Provided data:
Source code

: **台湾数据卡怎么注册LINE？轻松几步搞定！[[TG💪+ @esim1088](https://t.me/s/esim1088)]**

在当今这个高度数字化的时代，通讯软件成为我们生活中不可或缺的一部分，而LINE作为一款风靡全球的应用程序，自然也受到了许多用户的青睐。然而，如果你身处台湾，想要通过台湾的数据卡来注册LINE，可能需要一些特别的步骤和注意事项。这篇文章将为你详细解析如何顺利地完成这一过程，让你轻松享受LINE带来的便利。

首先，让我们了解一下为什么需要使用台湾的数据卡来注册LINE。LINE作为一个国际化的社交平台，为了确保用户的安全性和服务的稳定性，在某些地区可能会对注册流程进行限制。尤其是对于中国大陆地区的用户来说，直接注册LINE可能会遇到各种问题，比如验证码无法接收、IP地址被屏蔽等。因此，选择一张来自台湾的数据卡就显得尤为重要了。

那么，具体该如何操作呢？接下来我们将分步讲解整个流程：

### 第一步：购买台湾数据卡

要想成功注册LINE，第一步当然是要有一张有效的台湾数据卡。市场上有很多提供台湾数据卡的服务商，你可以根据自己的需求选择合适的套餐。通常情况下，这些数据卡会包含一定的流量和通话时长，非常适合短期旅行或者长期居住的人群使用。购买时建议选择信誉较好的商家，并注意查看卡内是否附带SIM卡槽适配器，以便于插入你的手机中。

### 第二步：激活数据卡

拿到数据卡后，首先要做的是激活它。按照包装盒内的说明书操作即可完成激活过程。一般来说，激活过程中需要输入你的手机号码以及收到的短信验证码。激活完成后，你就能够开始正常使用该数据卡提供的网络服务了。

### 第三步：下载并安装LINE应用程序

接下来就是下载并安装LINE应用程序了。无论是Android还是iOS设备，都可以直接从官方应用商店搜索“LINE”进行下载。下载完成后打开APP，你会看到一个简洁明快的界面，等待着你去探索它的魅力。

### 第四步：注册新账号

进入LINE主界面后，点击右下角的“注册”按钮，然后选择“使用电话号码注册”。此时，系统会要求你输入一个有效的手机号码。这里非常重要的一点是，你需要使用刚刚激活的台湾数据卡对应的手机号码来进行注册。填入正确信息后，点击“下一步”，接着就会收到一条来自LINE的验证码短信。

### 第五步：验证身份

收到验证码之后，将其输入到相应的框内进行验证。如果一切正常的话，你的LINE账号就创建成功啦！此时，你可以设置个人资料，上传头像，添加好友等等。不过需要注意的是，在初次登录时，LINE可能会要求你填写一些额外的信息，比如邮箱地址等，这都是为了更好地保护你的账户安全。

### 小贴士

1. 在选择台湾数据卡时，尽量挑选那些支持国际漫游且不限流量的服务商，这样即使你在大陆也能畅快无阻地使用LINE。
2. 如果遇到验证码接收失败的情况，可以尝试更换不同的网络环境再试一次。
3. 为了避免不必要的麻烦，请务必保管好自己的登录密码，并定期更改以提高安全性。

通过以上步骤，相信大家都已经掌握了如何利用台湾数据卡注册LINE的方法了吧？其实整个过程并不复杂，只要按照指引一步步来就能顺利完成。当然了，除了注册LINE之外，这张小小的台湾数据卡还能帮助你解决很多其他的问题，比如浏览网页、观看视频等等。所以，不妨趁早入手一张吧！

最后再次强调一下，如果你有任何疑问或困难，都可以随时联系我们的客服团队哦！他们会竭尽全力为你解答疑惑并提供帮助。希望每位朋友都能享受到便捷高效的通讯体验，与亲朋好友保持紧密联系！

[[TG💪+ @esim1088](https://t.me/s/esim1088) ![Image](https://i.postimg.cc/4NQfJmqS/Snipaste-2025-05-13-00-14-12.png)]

Work item:
Pull out all lines containing the word "https" from the entries above.

Written answer:
: **台湾数据卡怎么注册LINE？轻松几步搞定！[[TG💪+ @esim1088](https://t.me/s/esim1088)]**
[[TG💪+ @esim1088](https://t.me/s/esim1088) ![Image](https://i.postimg.cc/4NQfJmqS/Snipaste-2025-05-13-00-14-12.png)]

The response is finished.